City council approves extra $65M for future central library
Cost had shot up due to pandemic-related construction pressures
Ottawa's city council has voted to spend an extra $65 million on the future central library to be built at LeBreton Flats, after increased construction costs caused the cost of the project to rise substantially.
The price tag for the project known as Ādisōke, an Anishinaabemowin phrase that means storytelling, recently shot up $131 million — an increase of almost 75 per cent — to $306 million.
The new central branch is a joint project with Library and Archives Canada, with the cost split roughly 60-40 between the city and the LAC.
The Treasury Board had already approved the increased costs for the federal part of the project, while Ottawa's finance and economic development committee agreed to allocate the city's portion earlier this month.
A report released earlier this month revealed how tight pandemic supply chains and construction inflation had caused the budget for Ādisōke to soar.
It pinned the blame on the COVID-19 pandemic and its resulting material shortages, supply chain pressures, and an overall "superheated market."
Meehan lone vote against
Council ultimately voted 22 to 1 Wednesday in favour of the overall plan for increased funding, a mix of city borrowing and money drawn from library funds.
Coun. Carol Anne Meehan, a library board member, was the lone vote against. She cited concerns about the tight timelines and the effect the increased spending could have on other municipal projects.

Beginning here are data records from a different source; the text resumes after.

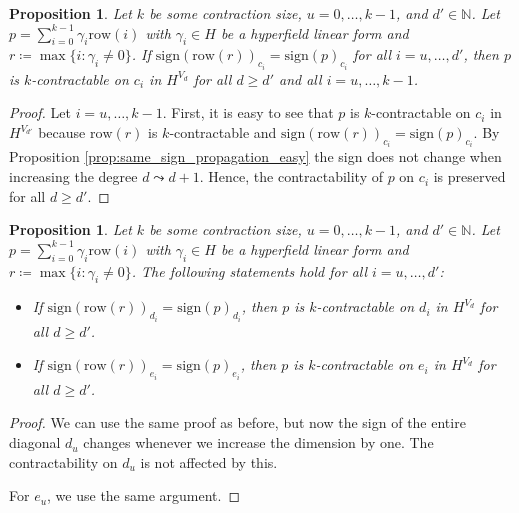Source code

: \documentclass[11pt]{article}
\newtheorem{proposition}[theorem]{Proposition}
\begin{document}
\begin{proposition}\label{prop:fixed-contraction-homo-row}
  Let $k$ be some contraction size, $u = 0, \dots, k -1$, and $d' \in \mathbb{N}$. Let $p = \sum_{i=0}^{k-1} \gamma_{i} \mathrm{row}(i)$ with $\gamma_{i} \in H$ be a hyperfield linear form and $r \coloneqq \max\{ i : \gamma_{i} \neq 0 \}$. If $\mathrm{sign}(\mathrm{row}(r))_{c_i} = \mathrm{sign}(p)_{c_i}$ for all \( i = u, \dots, d'\), then $p$ is $k$-contractable on $c_{i}$ in $H^{V_{d}}$ for all $d \geq d'$ and all \( i=u, \dots, k-1 \).  
\end{proposition}

\begin{proof}
  Let \( i = u, \dots, k-1 \).
  First, it is easy to see that \( p \) is \( k \)-contractable on \( c_i \) in \( H^{V_{d'}} \) because \( \mathrm{row}(r) \) is \( k \)-contractable and \( \mathrm{sign}(\mathrm{row}(r))_{c_i} = \mathrm{sign}(p)_{c_i} \). By Proposition \ref{prop:same_sign_propagation_easy} the sign does not change when increasing the degree \( d \leadsto d+1 \). Hence, the contractability of \( p \) on \( c_i \) is preserved for all \( d \geq d' \).
\end{proof}


\begin{proposition}
  Let $k$ be some contraction size, $u = 0, \dots, k -1$, and $d' \in \mathbb{N}$. Let $p = \sum_{i=0}^{k-1} \gamma_{i} \mathrm{row}(i)$ with $\gamma_{i} \in H$ be a hyperfield linear form and $r \coloneqq \max\{ i : \gamma_{i} \neq 0 \}$. The following statements hold for all \( i = u, \dots, d'\):


  \begin{itemize}
    \item If $\mathrm{sign}(\mathrm{row}(r))_{d_i} = \mathrm{sign}(p)_{d_i}$, then $p$ is $k$-contractable on $d_{i}$ in $H^{V_{d}}$ for all $d \geq d'$.
    \item If $\mathrm{sign}(\mathrm{row}(r))_{e_i} = \mathrm{sign}(p)_{e_i}$, then $p$ is $k$-contractable on $e_{i}$ in $H^{V_{d}}$ for all $d \geq d'$.
  \end{itemize}
\end{proposition}

\begin{proof}
  We can use the same proof as before, but now the sign of the entire diagonal $d_{u}$ changes whenever we increase the dimension by one. The contractability on $d_{u}$ is not affected by this. 

  For $e_{u}$, we use the same argument. 
\end{proof}
\end{document}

"The bottom line is, when this is all said and done, this will impact projects in our city. It has to," said Meehan.
"We get turned down so often on other things that we need in our communities. I think it's not fair that this just goes through the way it has."
Several other councillors dissented against specific items, including funding for an underground parking garage to be built on the LRT-adjacent site, but ultimately voted in favour.
Before the vote, Mayor Jim Watson urged his council colleagues not to get hung up on the project's minutiae but instead consider "the incredible potential of this building."
The facility, to be built by Toronto architecture firm Diamond Schmitt — the same firm that redesigned the National Arts Centre — would be carbon neutral, designed with future pandemics in mind, and ultimately transform the city's downtown, Watson said.
"When you look back on LeBreton Flats, it's been 60 years of dithering and failure," he said. "This will be the first significant project that will kick-start the entire rejuvenation and revitalization of LeBreton Flats."
The new central library is slated to open in 2026.